# [SOLVED]Xfce z ikonami

## mentorsct

Witam, chciałem zapytać jak można ustawić ikony na pulpicie w Xfce 4.6 ?Dzięki za pomoc. 

PS. Spoglądałem już w Ustawienia->Pulpit->(zakładka) Ikony->Typ: pliki i aktywatory. Ale i po tych zabiegach nadal brakuje ikon na pulpicie.Last edited by mentorsct on Wed Oct 21, 2009 8:54 am; edited 1 time in total

----------

## SlashBeast

xfdesktop odpalony?

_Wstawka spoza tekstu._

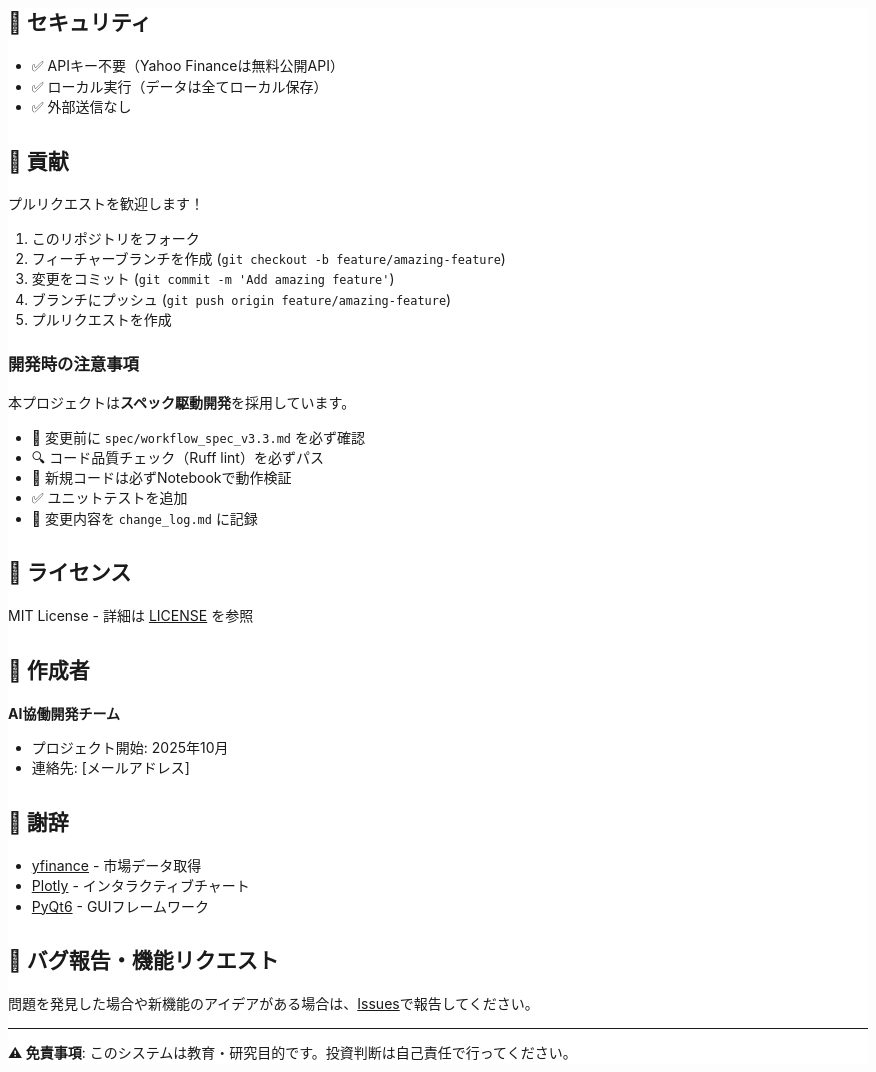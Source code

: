 ## 🔐 セキュリティ

- ✅ APIキー不要（Yahoo Financeは無料公開API）
- ✅ ローカル実行（データは全てローカル保存）
- ✅ 外部送信なし

## 🤝 貢献

プルリクエストを歓迎します！

1. このリポジトリをフォーク
2. フィーチャーブランチを作成 (`git checkout -b feature/amazing-feature`)
3. 変更をコミット (`git commit -m 'Add amazing feature'`)
4. ブランチにプッシュ (`git push origin feature/amazing-feature`)
5. プルリクエストを作成

### 開発時の注意事項

本プロジェクトは**スペック駆動開発**を採用しています。

- 📝 変更前に `spec/workflow_spec_v3.3.md` を必ず確認
- 🔍 コード品質チェック（Ruff lint）を必ずパス
- 📓 新規コードは必ずNotebookで動作検証
- ✅ ユニットテストを追加
- 📄 変更内容を `change_log.md` に記録

## 📝 ライセンス

MIT License - 詳細は [LICENSE](LICENSE) を参照

## 👤 作成者

**AI協働開発チーム**

- プロジェクト開始: 2025年10月
- 連絡先: [メールアドレス]

## 🙏 謝辞

- [yfinance](https://github.com/ranaroussi/yfinance) - 市場データ取得
- [Plotly](https://plotly.com/) - インタラクティブチャート
- [PyQt6](https://www.riverbankcomputing.com/software/pyqt/) - GUIフレームワーク

## 🐛 バグ報告・機能リクエスト

問題を発見した場合や新機能のアイデアがある場合は、[Issues](https://github.com/yourusername/market-scenario-analyzer/issues)で報告してください。

---

**⚠️ 免責事項**: このシステムは教育・研究目的です。投資判断は自己責任で行ってください。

Wlasciwie, jak Ty podnosisz to xfce?

----------

## mentorsct

```
xfdesktop[2635] is already running; assuming --reload

xfdesktop[2635]: starting up
```

A xfce normalnie mam przekompilowane tak jak w handbooku napisane i dpięte do slima.

----------

## BeteNoire

echo "xfce-base/xfdesktop thunar" >> /etc/portage/package.use && emerge -1 xfdesktop

----------

## mentorsct

BeteNoire - poskutkowało to co napisałeś. Chciałem zadać jeszcze jedno pytanie, być może ono sie kwalifikuje na oddzielny temat ale chciałem zapytać jak zmienić na przezroczyste tło jak mam w ikonce np "Katalog główny" to te pole z tekstem jest na szaro a ja bym chciał zeby sie komponowało z tapetą. Da radę tak zrobić?

----------

## Kurt Steiner

 *mentorsct wrote:*   

> BeteNoire - poskutkowało to co napisałeś.

 Dodaj, proszę, "[SOLVED]" do tematu.

----------

## SlashBeast

emerge -1 xfdestkop, bez jedynki doda xfdesktop do world file przez co depclean go nie wyrzuci.

----------